Input Format: GWAS Summary Statistics
The input mafile must follow the COJO format:
| SNP | A1 | A2 | freq | b | se | p | N |
|---|---|---|---|---|---|---|---|
| rs1001 | A | G | 0.8493 | 0.0024 | 0.0055 | 0.6653 | 129850 |
| rs1002 | C | G | 0.0306 | 0.0034 | 0.0115 | 0.7659 | 129799 |
| rs1003 | A | C | 0.5128 | 0.0045 | 0.0038 | 0.2319 | 129830 |
LD Reference Panel
The LDdir should contain precomputed eigen-decomposition
files for each LD block. We provide links to the SBayesRC LD panels for
multiple ancestries and SNP sets: EUR,
EAS,
and AFR
We suggest installing this version of SBayesRC, because in our tests, the current version is incompatible with the BH R package and cannot be installed properly.
Input 2: xQTL direct effect sizes
The second input to TGVIS is the weights of xQTL effect size (also known as direct effects). These are not marginal effects; instead, they represent the direct causal effect of each xQTL on gene expression or splicing, estimated while accounting for the LD matrix of nearby tagged variants.
We strongly recommend using precomputed weights from official sources, which are generally derived from individual-level data and thus more reliable than fine-mapping from summary statistics: GTEx v10 SuSiE eQTL weights and PredictDB. These weights are typically estimated using fine-mapping methods such as SuSiE on individual-level genotype and expression data.
Input 3: LD Matrix
We strongly recommend using the LD matrices provided by SBayesRC as input to TGVIS. We have implemented a function to construct the required LD matrix:
build_LD_matrix(GWAS_Locus, ldDir = "path/to/ld_folder", snpinfo)GWAS_Locus: A data frame containing GWAS summary data for a single locus (we recommend fewer than 10,000 SNPs to avoid memory issues).

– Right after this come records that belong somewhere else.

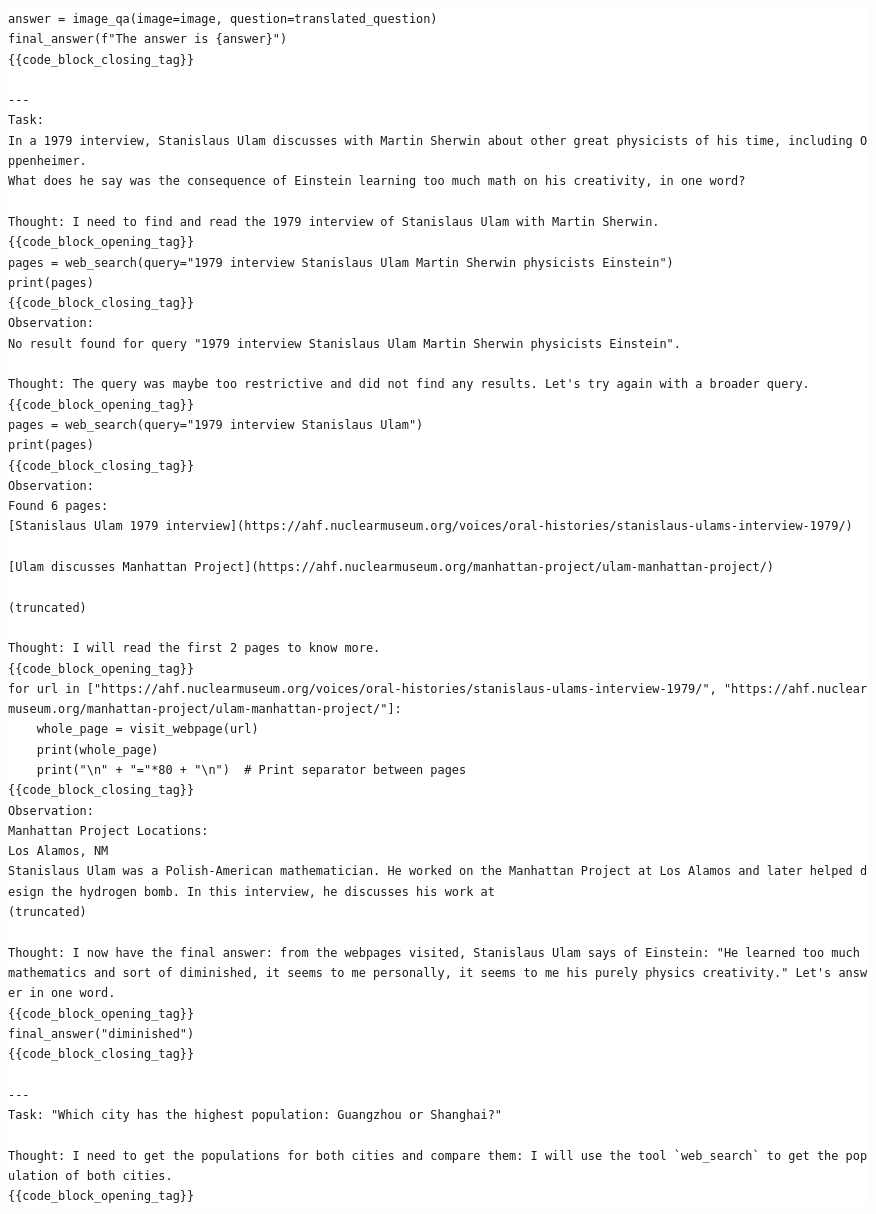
 ```text
answer = image_qa(image=image, question=translated_question)
final_answer(f"The answer is {answer}")
{{code_block_closing_tag}}

---
Task:
In a 1979 interview, Stanislaus Ulam discusses with Martin Sherwin about other great physicists of his time, including Oppenheimer.
What does he say was the consequence of Einstein learning too much math on his creativity, in one word?

Thought: I need to find and read the 1979 interview of Stanislaus Ulam with Martin Sherwin.
{{code_block_opening_tag}}
pages = web_search(query="1979 interview Stanislaus Ulam Martin Sherwin physicists Einstein")
print(pages)
{{code_block_closing_tag}}
Observation:
No result found for query "1979 interview Stanislaus Ulam Martin Sherwin physicists Einstein".

Thought: The query was maybe too restrictive and did not find any results. Let's try again with a broader query.
{{code_block_opening_tag}}
pages = web_search(query="1979 interview Stanislaus Ulam")
print(pages)
{{code_block_closing_tag}}
Observation:
Found 6 pages:
[Stanislaus Ulam 1979 interview](https://ahf.nuclearmuseum.org/voices/oral-histories/stanislaus-ulams-interview-1979/)

[Ulam discusses Manhattan Project](https://ahf.nuclearmuseum.org/manhattan-project/ulam-manhattan-project/)

(truncated)

Thought: I will read the first 2 pages to know more.
{{code_block_opening_tag}}
for url in ["https://ahf.nuclearmuseum.org/voices/oral-histories/stanislaus-ulams-interview-1979/", "https://ahf.nuclearmuseum.org/manhattan-project/ulam-manhattan-project/"]:
    whole_page = visit_webpage(url)
    print(whole_page)
    print("\n" + "="*80 + "\n")  # Print separator between pages
{{code_block_closing_tag}}
Observation:
Manhattan Project Locations:
Los Alamos, NM
Stanislaus Ulam was a Polish-American mathematician. He worked on the Manhattan Project at Los Alamos and later helped design the hydrogen bomb. In this interview, he discusses his work at
(truncated)

Thought: I now have the final answer: from the webpages visited, Stanislaus Ulam says of Einstein: "He learned too much mathematics and sort of diminished, it seems to me personally, it seems to me his purely physics creativity." Let's answer in one word.
{{code_block_opening_tag}}
final_answer("diminished")
{{code_block_closing_tag}}

---
Task: "Which city has the highest population: Guangzhou or Shanghai?"

Thought: I need to get the populations for both cities and compare them: I will use the tool `web_search` to get the population of both cities.
{{code_block_opening_tag}}
```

ldDir: Path to the directory containing SBayesRC precomputed LD blocks.
snpinfo: SNP annotation information, included in the ancestry-specific LD matrices provided by SBayesRC.

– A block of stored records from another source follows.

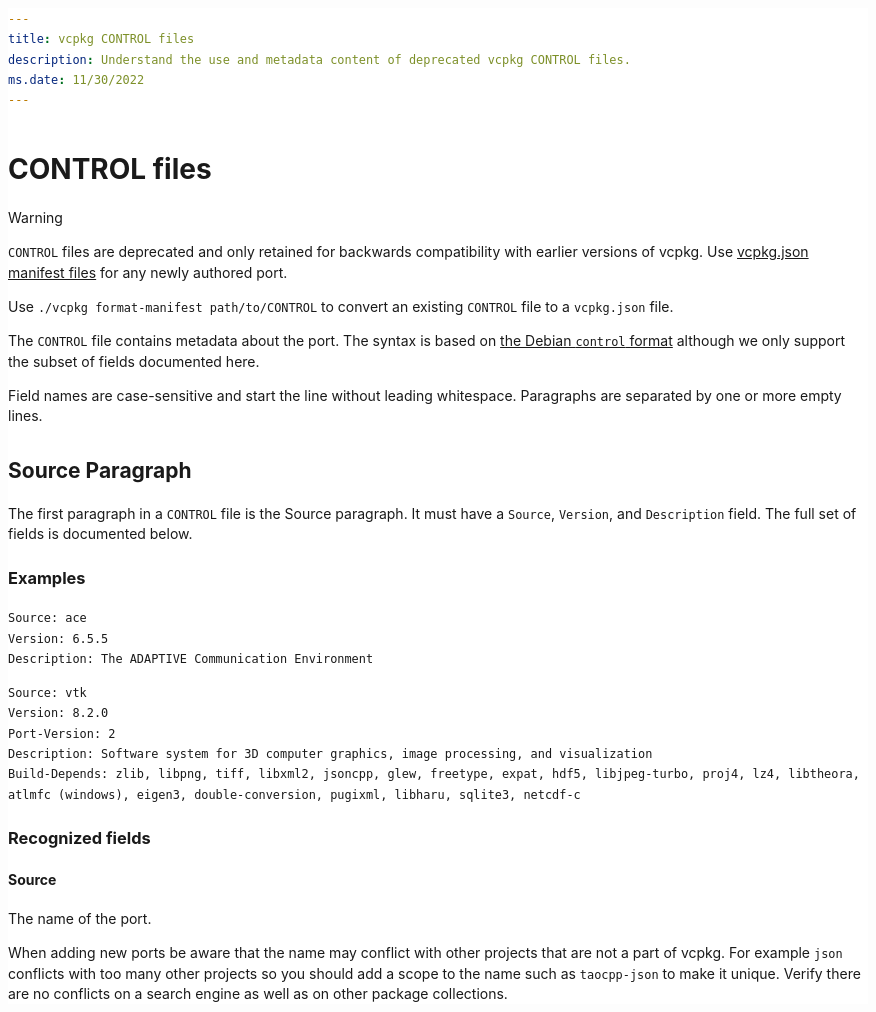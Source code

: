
 ```yaml
---
title: vcpkg CONTROL files
description: Understand the use and metadata content of deprecated vcpkg CONTROL files.
ms.date: 11/30/2022
---
```

# CONTROL files

> [!WARNING]
> `CONTROL` files are deprecated and only retained for backwards compatibility with earlier versions of vcpkg. Use [vcpkg.json manifest files](../users/manifests.md) for any newly authored port.
>
> Use `./vcpkg format-manifest path/to/CONTROL` to convert an existing `CONTROL` file to a `vcpkg.json` file.

The `CONTROL` file contains metadata about the port.  The syntax is based on [the Debian `control` format](https://www.debian.org/doc/debian-policy/ch-controlfields.html) although we only support the subset of fields documented here.

Field names are case-sensitive and start the line without leading whitespace.  Paragraphs are separated by one or more empty lines.

## Source Paragraph

The first paragraph in a `CONTROL` file is the Source paragraph.  It must have a `Source`, `Version`, and `Description` field. The full set of fields is documented below.

### Examples

```no-highlight
Source: ace
Version: 6.5.5
Description: The ADAPTIVE Communication Environment
```

```no-highlight
Source: vtk
Version: 8.2.0
Port-Version: 2
Description: Software system for 3D computer graphics, image processing, and visualization
Build-Depends: zlib, libpng, tiff, libxml2, jsoncpp, glew, freetype, expat, hdf5, libjpeg-turbo, proj4, lz4, libtheora, atlmfc (windows), eigen3, double-conversion, pugixml, libharu, sqlite3, netcdf-c
```

### Recognized fields

#### Source

The name of the port.

When adding new ports be aware that the name may conflict with other projects that are not a part of vcpkg.  For example `json` conflicts with too many other projects so you should add a scope to the name such as `taocpp-json` to make it unique.  Verify there are no conflicts on a search engine as well as on other package collections.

Input 4: Per-SNP Heritability and Inflation Factor
The original TGVIS and SuSiE-inf estimate an infinitesimal effect at the current locus, with its variance estimated via REML. Motivated by works from Dr. Can Yang’s group, including MR-APSS and XMAP, we note that the variance of the infinitesimal effect can be more robustly estimated genome-wide using LDSC, rather than locus-specific estimation. Dr. Yang also pointed out that for most GWAS, the variance of Z-scores is not 1, but inflated due to uncontrolled confounders. This inflation factor is precisely the intercept estimated by LDSC.

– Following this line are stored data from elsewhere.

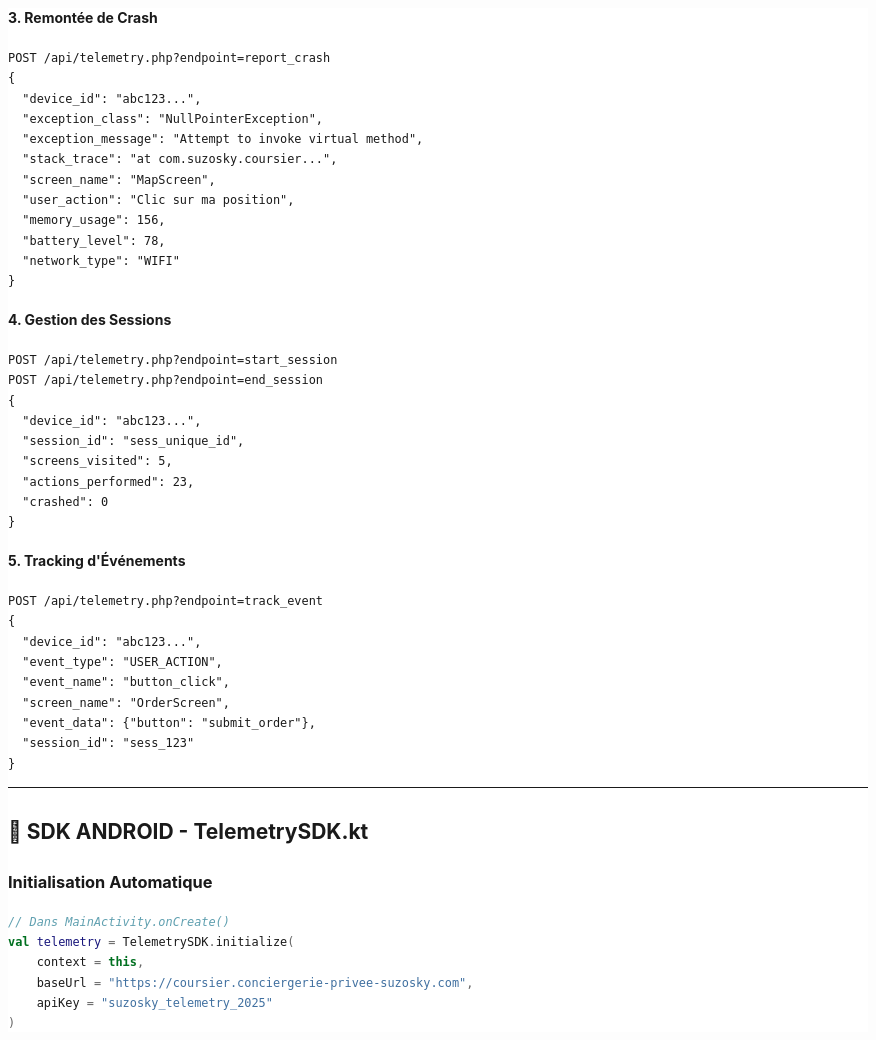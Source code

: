 #### 3. **Remontée de Crash**
```http
POST /api/telemetry.php?endpoint=report_crash
{
  "device_id": "abc123...",
  "exception_class": "NullPointerException",
  "exception_message": "Attempt to invoke virtual method",
  "stack_trace": "at com.suzosky.coursier...",
  "screen_name": "MapScreen",
  "user_action": "Clic sur ma position",
  "memory_usage": 156,
  "battery_level": 78,
  "network_type": "WIFI"
}
```

#### 4. **Gestion des Sessions**
```http
POST /api/telemetry.php?endpoint=start_session
POST /api/telemetry.php?endpoint=end_session
{
  "device_id": "abc123...",
  "session_id": "sess_unique_id",
  "screens_visited": 5,
  "actions_performed": 23,
  "crashed": 0
}
```

#### 5. **Tracking d'Événements**
```http
POST /api/telemetry.php?endpoint=track_event
{
  "device_id": "abc123...",
  "event_type": "USER_ACTION",
  "event_name": "button_click",
  "screen_name": "OrderScreen",
  "event_data": {"button": "submit_order"},
  "session_id": "sess_123"
}
```

---

## 📱 **SDK ANDROID - TelemetrySDK.kt**

### **Initialisation Automatique**
```kotlin
// Dans MainActivity.onCreate()
val telemetry = TelemetrySDK.initialize(
    context = this,
    baseUrl = "https://coursier.conciergerie-privee-suzosky.com",
    apiKey = "suzosky_telemetry_2025"
)
```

We have developed an R package ldscR, which includes
ancestry-specific LDSC weights derived from LD matrices prodivded by
PRS-CSX (UK Biobank).
Usage is as follows:
devtools::install_github("harryyiheyang/ldscR")
ldscR::ldsc.univ(gwas = GWAS_Locus,LDSC = Hapmap3_EURLDSC,sampling.time = 0)
# setting sampling.time = 0 disables standard error estimation via blockwise bootstrap.In addition, empirical observations show that total heritability typically ranges between 0.1 and 0.3 across traits. Hence, a robust default is to set: per-SNP heritability = 0.2 / 1e6 and inflation factor = 1.1 (slightly larger than 1).